The system that will be presented consists of a Crawling Portable Robot (CPR) for drilling large air frame components as a part of the whole assembly process of fuselage or wing type sub-structures.
Currently, the drilling of such components is massively fulfilled manually in a very labour intensive and “craft-based” manner. The operations are conducted in cramped, dangerous conditions and often involve unhealthy postures. The alternative to this situation consists in the use of large fixed-base multi-axis machines mounted upon a foundation on the shop floor.

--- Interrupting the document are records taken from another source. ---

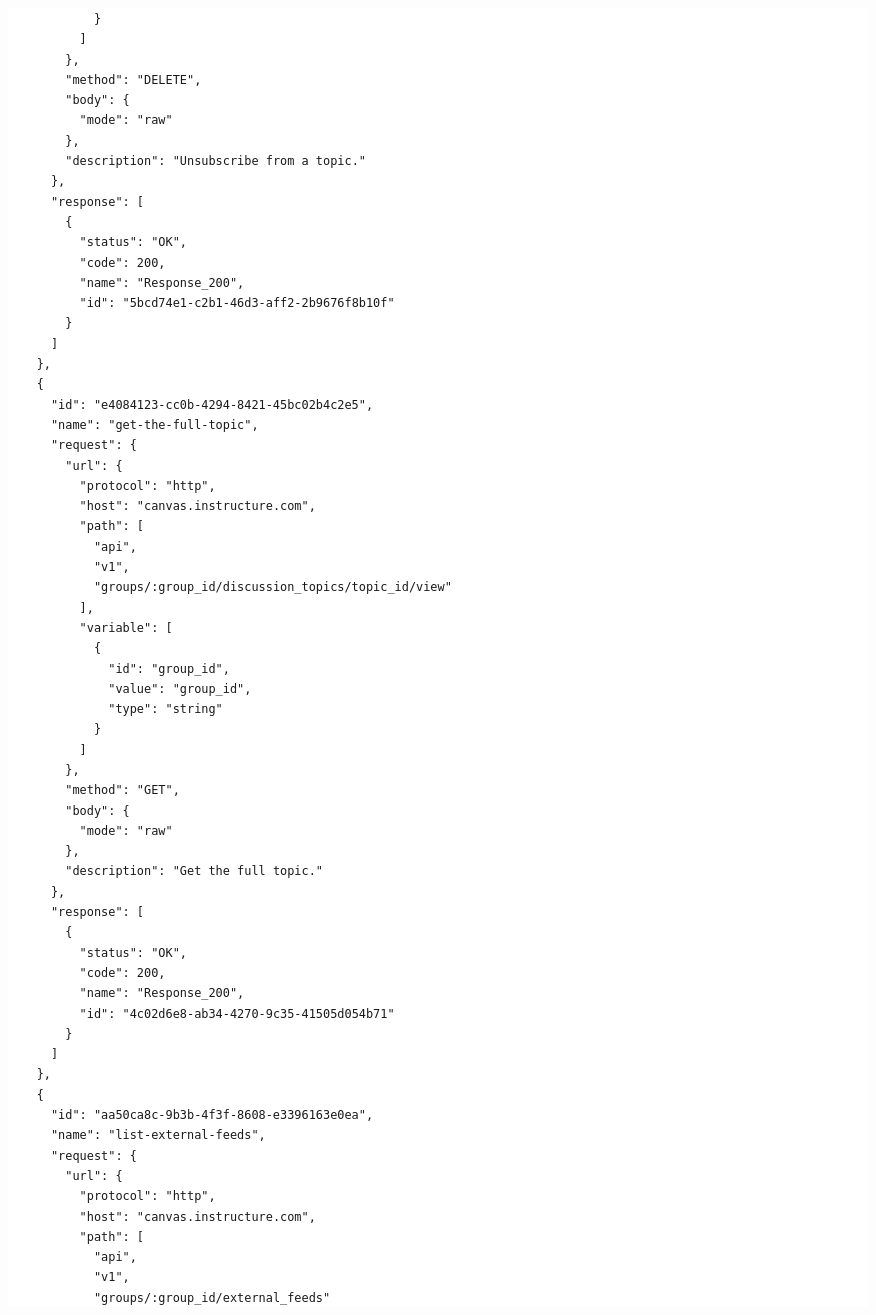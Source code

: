                 }
              ]
            },
            "method": "DELETE",
            "body": {
              "mode": "raw"
            },
            "description": "Unsubscribe from a topic."
          },
          "response": [
            {
              "status": "OK",
              "code": 200,
              "name": "Response_200",
              "id": "5bcd74e1-c2b1-46d3-aff2-2b9676f8b10f"
            }
          ]
        },
        {
          "id": "e4084123-cc0b-4294-8421-45bc02b4c2e5",
          "name": "get-the-full-topic",
          "request": {
            "url": {
              "protocol": "http",
              "host": "canvas.instructure.com",
              "path": [
                "api",
                "v1",
                "groups/:group_id/discussion_topics/topic_id/view"
              ],
              "variable": [
                {
                  "id": "group_id",
                  "value": "group_id",
                  "type": "string"
                }
              ]
            },
            "method": "GET",
            "body": {
              "mode": "raw"
            },
            "description": "Get the full topic."
          },
          "response": [
            {
              "status": "OK",
              "code": 200,
              "name": "Response_200",
              "id": "4c02d6e8-ab34-4270-9c35-41505d054b71"
            }
          ]
        },
        {
          "id": "aa50ca8c-9b3b-4f3f-8608-e3396163e0ea",
          "name": "list-external-feeds",
          "request": {
            "url": {
              "protocol": "http",
              "host": "canvas.instructure.com",
              "path": [
                "api",
                "v1",
                "groups/:group_id/external_feeds"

These machines are quite expensive, and also have a number of operational limitations. Because of their large working envelope, it is difficult for these machines to hold close tolerances over the entire range of all movement axes of the machine. Hence, there is a need to probe and calibrate the machine to the workpiece one or more times during work operations with the consequent negative impact in productivity. Moreover, the machines also require permanent floor space and require the structure that is to be processed to be brought to the machine with the non-productive transit time that is incurred in this process.
The innovation presented seeks to improve upon the situation described above by providing a portable multi-axis drilling robot. The system consists in a robot that is stored in a wheeled station designed for that purpose. Whenever its services are needed, the storage carriage is brought to the component being assembled, and the robot is fixed to the aeronautic component by its own vacuum cups. After self-referencing with the aid of a vision system, the drilling work is done inside the robot working volume. Once this finished, the robot can move and relocate autonomously to the next working volume on the panel by means of a walking or crawling system. Once the work on the full component is finished, the robot is taken down from the panel and placed again in the storage station.